Wszystko wskazuje na to, że nagła śmierć
Paula Walkera i jej tragiczne okoliczności uczynią z gwiazdy
"Szybkich i wściekłych" legendę kina samochodowego. Co bardziej przedsiębiorczy fani doskonale wiedzą, że na tym fakcie można będzie prawdopodobnie sporo zarobić, gdy wszystko, co związane z aktorem, zamieni się w relikt. Szczególnie wrak samochodu, w którym zginął ze swoim przyjacielem Rogerem Rodasem.

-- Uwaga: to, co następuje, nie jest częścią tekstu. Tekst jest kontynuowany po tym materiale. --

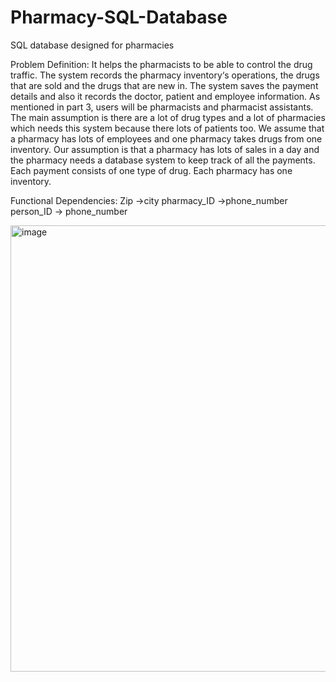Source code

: # Pharmacy-SQL-Database
SQL database designed for pharmacies

Problem Definition: It helps the pharmacists to be able to control the drug traffic. The
system records the pharmacy inventory‘s operations, the drugs that are sold and the drugs that
are new in. The system saves the payment details and also it records the doctor, patient and
employee information. As mentioned in part 3, users will be pharmacists and pharmacist
assistants. The main assumption is there are a lot of drug types and a lot of pharmacies which
needs this system because there lots of patients too. We assume that a pharmacy has lots of
employees and one pharmacy takes drugs from one inventory. Our assumption is that a
pharmacy has lots of sales in a day and the pharmacy needs a database system to keep track
of all the payments. Each payment consists of one type of drug. Each pharmacy has one
inventory.

Functional Dependencies:
Zip ->city
pharmacy_ID ->phone_number
person_ID -> phone_number

<img width="714" alt="image" src="https://user-images.githubusercontent.com/53452296/155541496-7ffe3b2b-637b-436b-bf3d-5e4130ff025e.png">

Policja w Los Angeles poinformowała, że udało im się złapać 18-letniego mężczyznę, który w czasie odholowywania z miejsca zdarzenia zmiażdżonego i spalonego Porsche Carrera ukradł niezidentyfikowany element wraku. Jego wspólnikiem był 25-latek, który prowadził samochód. Świadkowie zeznali, że kiedy holownik zatrzymał się na czerwonym świetle, ze stojącego tuż za nim samochodu wybiegł młody mężczyzna, chwycił coś z wraku i uciekł z drugim mężczyzną za kierownicą.
Policja zapewnia, że obaj mężczyźni odpowiedzą za swój czyn przed sądem.